What is expected:
Everything in the records except the pictures should come back exactly as written.

=== Begin Enclosure ===

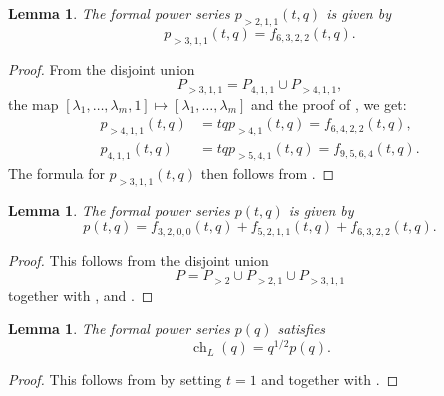\documentclass[a4paper, 12pt, reqno]{amsart}
\newtheorem{lemma}[theorem]{Lemma}
\theoremstyle{remark}
\DeclareMathOperator{\ch}{ch}
\begin{document}
\begin{lemma}
  \label{lmm:4}
  The formal power series $p_{>2, 1, 1}(t, q)$ is given by
  \begin{equation*}
    p_{>3, 1, 1}(t, q) = f_{6, 3, 2, 2}(t, q).
  \end{equation*}
\end{lemma}

\begin{proof}
  From the disjoint union
  \begin{equation*}
    P_{>3, 1, 1} = P_{4, 1, 1} \cup P_{>4, 1, 1},
  \end{equation*}
  the map $[\lambda_1, \dots, \lambda_m, 1] \mapsto [\lambda_1, \dots, \lambda_m]$ and the proof of , we get:
  \begin{align*}
    p_{>4, 1, 1}(t, q) &= tqp_{>4, 1}(t, q) = f_{6, 4, 2, 2}(t, q), \\
    p_{4, 1, 1}(t, q) &= tqp_{>5, 4, 1}(t, q) = f_{9, 5, 6, 4}(t, q).
  \end{align*}
  The formula for $p_{>3, 1, 1}(t, q)$ then follows from .
\end{proof}

\begin{lemma}
  \label{lmm:5}
  The formal power series $p(t, q)$ is given by
  \begin{equation*}
    p(t, q) = f_{3, 2, 0, 0}(t, q) + f_{5, 2, 1, 1}(t, q) + f_{6, 3, 2, 2}(t, q).
  \end{equation*}
\end{lemma}

\begin{proof}
  This follows from the disjoint union
  \begin{equation*}
    P = P_{>2} \cup P_{>2, 1} \cup P_{>3, 1, 1}
  \end{equation*}
  together with ,  and .
\end{proof}

\begin{lemma}
  \label{lmm:6}
  The formal power series $p(q)$ satisfies
  \begin{equation*}
    \ch_{L}(q) = q^{1/2}p(q).
  \end{equation*}
\end{lemma}

\begin{proof}
  This follows from  by setting $t = 1$ and \cite[Theorem 4]{andrews_singular_2022} together with .
\end{proof}
\end{document}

=== End Enclosure ===

Reply:
\documentclass[a4paper, 12pt, reqno]{amsart}
\newtheorem{lemma}[theorem]{Lemma}
\theoremstyle{remark}
\DeclareMathOperator{\ch}{ch}
\begin{document}
\begin{lemma}
  \label{lmm:4}
  The formal power series $p_{>2, 1, 1}(t, q)$ is given by
  \begin{equation*}
    p_{>3, 1, 1}(t, q) = f_{6, 3, 2, 2}(t, q).
  \end{equation*}
\end{lemma}

\begin{proof}
  From the disjoint union
  \begin{equation*}
    P_{>3, 1, 1} = P_{4, 1, 1} \cup P_{>4, 1, 1},
  \end{equation*}
  the map $[\lambda_1, \dots, \lambda_m, 1] \mapsto [\lambda_1, \dots, \lambda_m]$ and the proof of , we get:
  \begin{align*}
    p_{>4, 1, 1}(t, q) &= tqp_{>4, 1}(t, q) = f_{6, 4, 2, 2}(t, q), \\
    p_{4, 1, 1}(t, q) &= tqp_{>5, 4, 1}(t, q) = f_{9, 5, 6, 4}(t, q).
  \end{align*}
  The formula for $p_{>3, 1, 1}(t, q)$ then follows from .
\end{proof}

\begin{lemma}
  \label{lmm:5}
  The formal power series $p(t, q)$ is given by
  \begin{equation*}
    p(t, q) = f_{3, 2, 0, 0}(t, q) + f_{5, 2, 1, 1}(t, q) + f_{6, 3, 2, 2}(t, q).
  \end{equation*}
\end{lemma}

\begin{proof}
  This follows from the disjoint union
  \begin{equation*}
    P = P_{>2} \cup P_{>2, 1} \cup P_{>3, 1, 1}
  \end{equation*}
  together with ,  and .
\end{proof}

\begin{lemma}
  \label{lmm:6}
  The formal power series $p(q)$ satisfies
  \begin{equation*}
    \ch_{L}(q) = q^{1/2}p(q).
  \end{equation*}
\end{lemma}

\begin{proof}
  This follows from  by setting $t = 1$ and \cite[Theorem 4]{andrews_singular_2022} together with .
\end{proof}
\end{document}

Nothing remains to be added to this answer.